-- Exercise input follows --

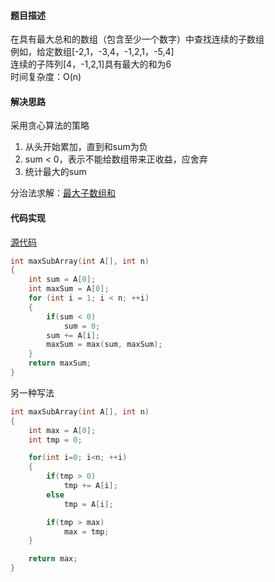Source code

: #### 题目描述
在具有最大总和的数组（包含至少一个数字）中查找连续的子数组  
例如，给定数组[-2,1，-3,4，-1,2,1，-5,4]  
连续的子阵列[4，-1,2,1]具有最大的和为6  
时间复杂度：O(n)

#### 解决思路
采用贪心算法的策略 
1. 从头开始累加，直到和sum为负
2. sum < 0，表示不能给数组带来正收益，应舍弃
3. 统计最大的sum  

分治法求解：[最大子数组和](/DivideAndConquer/max_subarray.md)
  
#### 代码实现

[源代码](/Array/max_subarray.cpp)

```cpp
int maxSubArray(int A[], int n)
{
	int sum = A[0];
	int maxSum = A[0];
	for (int i = 1; i < n; ++i)
	{
		if(sum < 0)
			sum = 0;
		sum += A[i];
		maxSum = max(sum, maxSum);
	}
	return maxSum;
}

```

另一种写法
```cpp
int maxSubArray(int A[], int n)
{
	int max = A[0];
	int tmp = 0;

	for(int i=0; i<n; ++i)
	{
		if(tmp > 0)
			tmp += A[i];
		else
			tmp = A[i];

		if(tmp > max)
			max = tmp;
	}

	return max;
}
```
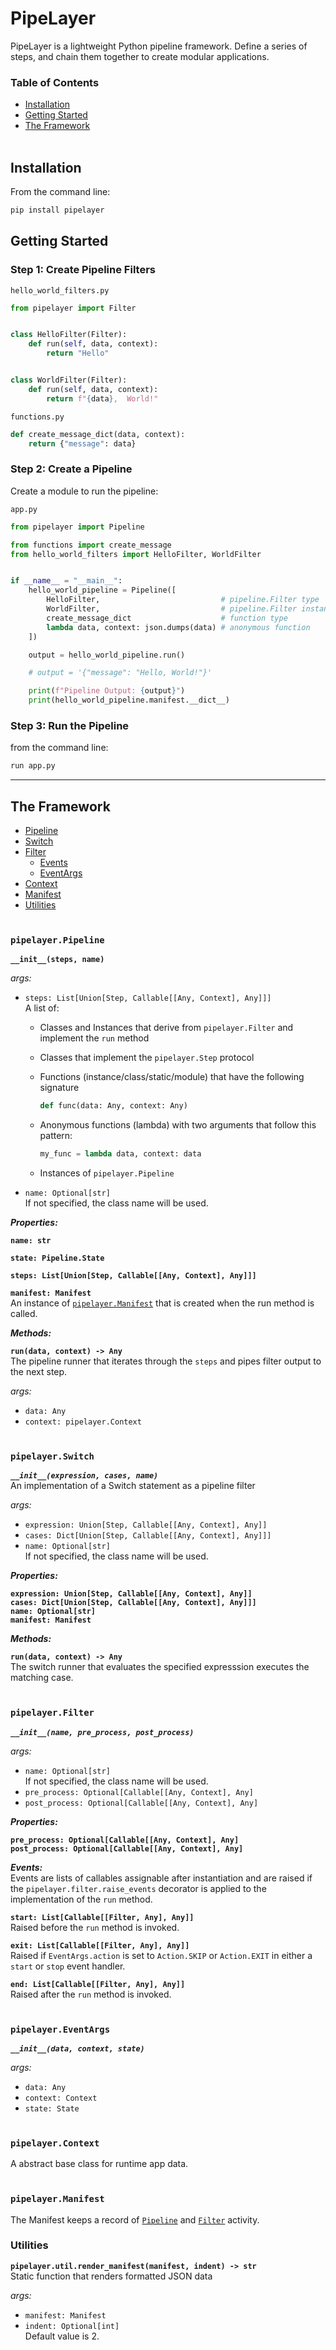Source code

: # PipeLayer
PipeLayer is a lightweight Python pipeline framework. Define a series of steps, and chain them together to create modular applications.
<br>

### Table of Contents

* [Installation](#install)
* [Getting Started](#get-started)
* [The Framework](#framework)
<br><br>


<div id="install"></div>

## Installation

From the command line:
```sh
pip install pipelayer
```


<div id="get-started"></div>

## Getting Started

### Step 1: Create Pipeline Filters

`hello_world_filters.py`
```python
from pipelayer import Filter


class HelloFilter(Filter):
    def run(self, data, context):
        return "Hello"


class WorldFilter(Filter):
    def run(self, data, context):
        return f"{data},  World!"
```

`functions.py`
```python
def create_message_dict(data, context):
    return {"message": data}
```

### Step 2: Create a Pipeline
Create a module to run the pipeline:

`app.py`
```python
from pipelayer import Pipeline

from functions import create_message
from hello_world_filters import HelloFilter, WorldFilter


if __name__ = "__main__":
    hello_world_pipeline = Pipeline([
        HelloFilter,                           # pipeline.Filter type
        WorldFilter,                           # pipeline.Filter instance
        create_message_dict                    # function type
        lambda data, context: json.dumps(data) # anonymous function
    ])

    output = hello_world_pipeline.run()

    # output = '{"message": "Hello, World!"}'

    print(f"Pipeline Output: {output}")
    print(hello_world_pipeline.manifest.__dict__)

```

### Step 3: Run the Pipeline
from the command line:
```sh
run app.py
```

---

<div id="framework"></div>

## The Framework
* [Pipeline](#pipeline)
* [Switch](#switch)
* [Filter](#filter)
  * [Events](#filterevents)
  * [EventArgs](#eventargs)
* [Context](#context)
* [Manifest](#manifest)
* [Utilities](#utilities)
<br><br>


<div id="pipeline"></div>

### __`pipelayer.Pipeline`__
__`__init__(steps, name)`__

*args:*

- `steps: List[Union[Step, Callable[[Any, Context], Any]]]`<br>
A list of:
  - Classes and Instances that derive from `pipelayer.Filter` and implement the `run` method
  - Classes that implement the `pipelayer.Step` protocol
  - Functions (instance/class/static/module) that have the following signature

    ```python
    def func(data: Any, context: Any)
    ```

  - Anonymous functions (lambda) with two arguments that follow this pattern:

    ```python
    my_func = lambda data, context: data
    ```

  - Instances of `pipelayer.Pipeline`

- `name: Optional[str]`<br>
   If not specified, the class name will be used.

***Properties:***

__`name: str`__<br>

__`state: Pipeline.State`__<br>

__`steps: List[Union[Step, Callable[[Any, Context], Any]]]`__<br>

__`manifest: Manifest`__<br>
An instance of [`pipelayer.Manifest`](#manifest) that is created when the run method is called.

***Methods:***

__`run(data, context) -> Any`__<br>
The pipeline runner that iterates through the `steps` and pipes filter output to the next step.

*args:*

- `data: Any`
- `context: pipelayer.Context`
<br><br>


<div id="switch"></div>

### __`pipelayer.Switch`__
___`__init__(expression, cases, name)`___<br>
An implementation of a Switch statement as a pipeline filter

*args:*
- `expression: Union[Step, Callable[[Any, Context], Any]]`
- `cases: Dict[Union[Step, Callable[[Any, Context], Any]]]`
- `name: Optional[str]`<br>
   If not specified, the class name will be used.


***Properties:***

__`expression: Union[Step, Callable[[Any, Context], Any]]`__<br>
__`cases: Dict[Union[Step, Callable[[Any, Context], Any]]]`__<br>
__`name: Optional[str]`__<br>
__`manifest: Manifest`__

***Methods:***

__`run(data, context) -> Any`__<br>
The switch runner that evaluates the specified expresssion executes the matching case.
<br><br>


<div id="filter"></div>

### __`pipelayer.Filter`__
___`__init__(name, pre_process, post_process)`___

*args:*
- `name: Optional[str]`<br>
   If not specified, the class name will be used.
- `pre_process: Optional[Callable[[Any, Context], Any]`
- `post_process: Optional[Callable[[Any, Context], Any]`


***Properties:***

__`pre_process: Optional[Callable[[Any, Context], Any]`__<br>
__`post_process: Optional[Callable[[Any, Context], Any]`__<br>

<div id="filterevents"></div>

***Events:***<br>
Events are lists of callables assignable after instantiation and are raised if the `pipelayer.filter.raise_events` decorator is applied to the implementation of the `run` method.

__`start: List[Callable[[Filter, Any], Any]]`__<br>
Raised before the `run` method is invoked.

__`exit: List[Callable[[Filter, Any], Any]]`__<br>
Raised if `EventArgs.action` is set to `Action.SKIP` or `Action.EXIT` in either a `start` or `stop` event handler.

__`end: List[Callable[[Filter, Any], Any]]`__<br>
Raised after the `run` method is invoked.
<br><br>


<div id="eventargs"></div>

### __`pipelayer.EventArgs`__
___`__init__(data, context, state)`___

*args:*
- `data: Any`<br>
- `context: Context`
- `state: State`<br><br>

<div id="context"></div>

### __`pipelayer.Context`__
A abstract base class for runtime app data.
<br><br>


<div id="manifest"></div>

### __`pipelayer.Manifest`__
The Manifest keeps a record of [`Pipeline`](#pipeline) and [`Filter`](#filter) activity.


### Utilities

__`pipelayer.util.render_manifest(manifest, indent) -> str`__<br>
Static function that renders formatted JSON data

*args:*

- `manifest: Manifest`
- `indent: Optional[int]`<br>
  Default value is 2.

-- Exercise input concluded --

#### Description of the task:
Pull out every line of the entries that includes the word "implementation".

#### Reply:
An implementation of a Switch statement as a pipeline filter
Events are lists of callables assignable after instantiation and are raised if the `pipelayer.filter.raise_events` decorator is applied to the implementation of the `run` method.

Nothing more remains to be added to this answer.